Researchers have found that a lack of iron during the teen years can have a negative impact on the brain years later, setting the stage for disorders such as Alzheimer’s.
Paul Thompson, a neurology professor at the University of California, Los Angeles, measured levels of transferrin, a protein that transports iron throughout the body and brain, in adolescents and discovered that these levels were related to differences in the brain’s structure when the adolescents reached young adulthood.
“We found that healthy brain wiring in adults depended on having good iron levels in your teenage years,” said Thompson.
“This connection was a lot stronger than we expected, especially as we were looking at people who were young and healthy — none of them would be considered iron-deficient. We also found a connection with a gene that explains why this is so. The gene itself seems to affect brain wiring, which was a big surprise.”
Iron and the proteins that transport it are critically important for brain function, he said. Iron deficiency is the most common nutritional deficiency worldwide, causing poor cognitive achievement in children.
Later in life, too much iron is associated with damage to the brain, and abnormally high concentrations of iron have been found in the brains of patients with Alzheimer’s, Parkinson’s and Huntington diseases.
Since both a deficiency and an excess of iron can negatively impact brain function, the body’s regulation of iron transport to the brain is crucial, according to the researchers. When iron levels are low, the liver produces more transferrin for increased transport.
The researchers wanted to know whether brain structure in healthy adults was also dependent on transferrin levels.
They began by collecting brain MRI scans on 615 healthy twins and siblings, who had an average age of 23. Of these subjects, 574 were also scanned with a type of MRI called a “diffusion scan,” which maps the brain’s myelin connections and their strength, or integrity.
Myelin is the fatty sheath that coats the brain’s nerve axons, allowing for efficient conduction of nerve impulses. Iron plays a key role in myelin production, the researchers note.
Eight to 12 years before the current imaging study, researchers measured the subjects’ blood transferrin levels. They hoped to determine whether iron availability in the developmentally crucial period of adolescence impacted the brain later in life. By averaging the subjects’ transferrin levels, which had been assessed at 12, 14 and 16 years of age, the researchers estimated iron availability to the brain during adolescence, he said.
The team discovered that subjects who had elevated transferrin levels — a common sign of poor iron levels in a person’s diet — had structural changes in brain regions that are vulnerable to neurodegeneration. Further analyses of the twins in the study revealed that a common set of genes influences both transferrin levels and brain structure.
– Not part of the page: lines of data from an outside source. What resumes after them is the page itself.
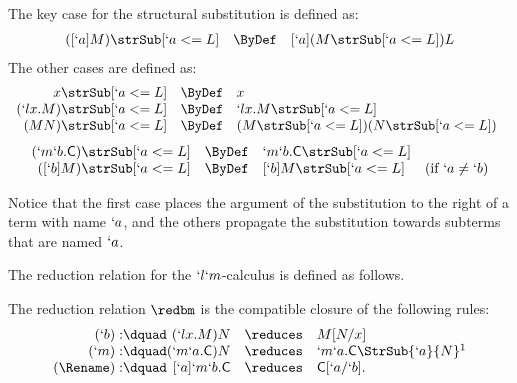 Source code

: \documentclass{lmcs}
\begin{document}
 \begin{defi} \label{def:substitution}
The key case for the structural substitution is defined as:
%
%
 \[ \begin{array}{rcl}
([`a]M) \strSub[`a<=L] & \ByDef & [`a](M \strSub[`a<=L])L 
 \end{array} \]
The other cases are defined as:
%
%
 \[ \begin{array}{rcl@{\quad}l}
x \strSub[`a<=L] & \ByDef & x \\
(`lx.M) \strSub[`a<=L] & \ByDef & `lx.M \strSub[`a<=L] \\
(MN) \strSub[`a<=L] & \ByDef & (M \strSub[`a<=L])(N \strSub[`a<=L]) \\
 \end{array} \]
 \[ \begin{array}{rcl@{\quad}l}
(`m`b.\Cmd) \strSub[`a<=L] & \ByDef & `m`b.\Cmd \strSub[`a<=L] \\
([`b]M) \strSub[`a<=L] & \ByDef & [`b]M \strSub[`a<=L] & (\textrm{if }`a \neq`b )
 \end{array} \]
 \end{defi}
Notice that the first case places the argument of the substitution to the right of a term with name $`a$, and the others propagate the substitution towards subterms that are named $`a$.

The reduction relation for the $`l`m$-calculus is defined as follows.

 \begin{defi} \label{def:reduction}
The reduction relation $\redbm$ is the compatible closure of the following rules:
%
%
 \[ \begin{array}{r@{\dquad}rcll}
(`b): & (`lx.M)N & \reduces & M[N/x] \\
(`m): & (`m`a.\Cmd)N & \reduces & `m`a.\Cmd\StrSub{`a}{N} \footnotemark \\
(\Rename): & [`a]`m`b.\Cmd & \reduces & \Cmd[`a/`b] .
 \end{array} \]
 \end{defi}
\end{document}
One of the genetic links — a specific variation in a gene called HFE, which is known to influence blood transferrin levels — was associated with reduced brain-fiber integrity, although subjects carrying this variant did not yet show any symptoms of disease or cognitive impairment.
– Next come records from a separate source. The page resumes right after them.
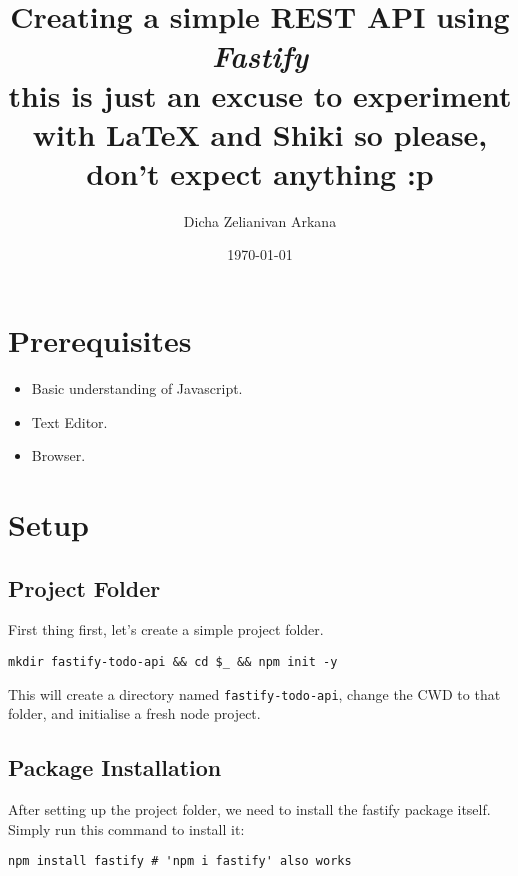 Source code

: \documentclass[a4paper,14pt,titlepage]{article}
\title{
  Creating a simple REST API using \textbf{\textit{Fastify}}\\[2ex]
  \small this is just an excuse to experiment with {\LaTeX} and Shiki so
  please, don't expect anything :p
}
\author{Dicha Zelianivan Arkana}
\date{\today}
\def\c#1{\texttt{#1}}
\begin{document}
\setlength{\parindent}{0pt}


\maketitle\newpage

\renewcommand{\contentsname}{Table of Contents}
\tableofcontents\newpage

\section{Prerequisites}

\begin{itemize}
  \item Basic understanding of Javascript.
  \item Text Editor.
  \item Browser.
\end{itemize}

\section{Setup}
\subsection{Project Folder}

First thing first, let's create a simple project folder.

\begin{verbatim}
mkdir fastify-todo-api && cd $_ && npm init -y
\end{verbatim}

This will create a directory named \c{fastify-todo-api}, change the CWD
to that folder, and initialise a fresh node project.

\subsection{Package Installation}

After setting up the project folder, we need to install the fastify package
itself. Simply run this command to install it:

\begin{verbatim}
npm install fastify # 'npm i fastify' also works
\end{verbatim}
\end{document}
“This is one of the deep secrets of the brain,” Thompson said. “You wouldn’t think the iron in our diet would affect the brain so much in our teen years. But it turns out that it matters very much. Because myelin speeds your brain’s communications, and iron is vital for making myelin, poor iron levels in childhood erode your brain reserves which you need later in life to protect against aging and Alzheimer’s.
“This is remarkable, as we were not studying iron-deficient people, just around 600 normal healthy people,” he continued. “It underscores the need for a balanced diet in the teenage years, when your brain’s command center is still actively maturing. ”
The findings, which appear in the current online edition of the journal Proceedings of the National Academy of Sciences, may aid future studies of how iron transport affects brain function, development and the risk of neurodegeneration, he concluded.